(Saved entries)

'''

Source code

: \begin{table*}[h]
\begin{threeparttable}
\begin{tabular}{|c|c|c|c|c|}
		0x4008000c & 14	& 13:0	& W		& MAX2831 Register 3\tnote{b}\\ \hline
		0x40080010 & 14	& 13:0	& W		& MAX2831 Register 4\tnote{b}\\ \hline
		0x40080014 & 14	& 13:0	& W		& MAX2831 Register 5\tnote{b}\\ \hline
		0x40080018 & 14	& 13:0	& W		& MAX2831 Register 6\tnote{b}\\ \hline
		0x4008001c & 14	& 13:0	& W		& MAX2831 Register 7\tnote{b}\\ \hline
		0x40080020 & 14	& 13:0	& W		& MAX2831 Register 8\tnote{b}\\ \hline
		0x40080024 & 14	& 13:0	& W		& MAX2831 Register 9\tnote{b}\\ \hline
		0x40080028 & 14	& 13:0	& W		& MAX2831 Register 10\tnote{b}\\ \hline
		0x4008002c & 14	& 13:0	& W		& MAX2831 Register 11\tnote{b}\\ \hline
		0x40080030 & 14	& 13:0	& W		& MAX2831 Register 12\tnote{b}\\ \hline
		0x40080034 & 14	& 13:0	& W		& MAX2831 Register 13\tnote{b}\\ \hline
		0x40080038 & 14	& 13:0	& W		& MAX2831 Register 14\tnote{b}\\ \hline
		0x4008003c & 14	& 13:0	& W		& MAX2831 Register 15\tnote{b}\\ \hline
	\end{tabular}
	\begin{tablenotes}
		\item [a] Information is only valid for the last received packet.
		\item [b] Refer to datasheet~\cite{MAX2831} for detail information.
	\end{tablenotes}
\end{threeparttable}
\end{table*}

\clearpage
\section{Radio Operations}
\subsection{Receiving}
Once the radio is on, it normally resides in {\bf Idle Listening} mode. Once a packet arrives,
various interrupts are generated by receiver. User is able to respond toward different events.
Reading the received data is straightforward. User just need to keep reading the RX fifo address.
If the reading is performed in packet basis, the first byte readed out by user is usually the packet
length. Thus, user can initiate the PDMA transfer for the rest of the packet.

'''

Supply the number of lines above that contain the word "received", and nothing else.

**ANSWER SPACE**
2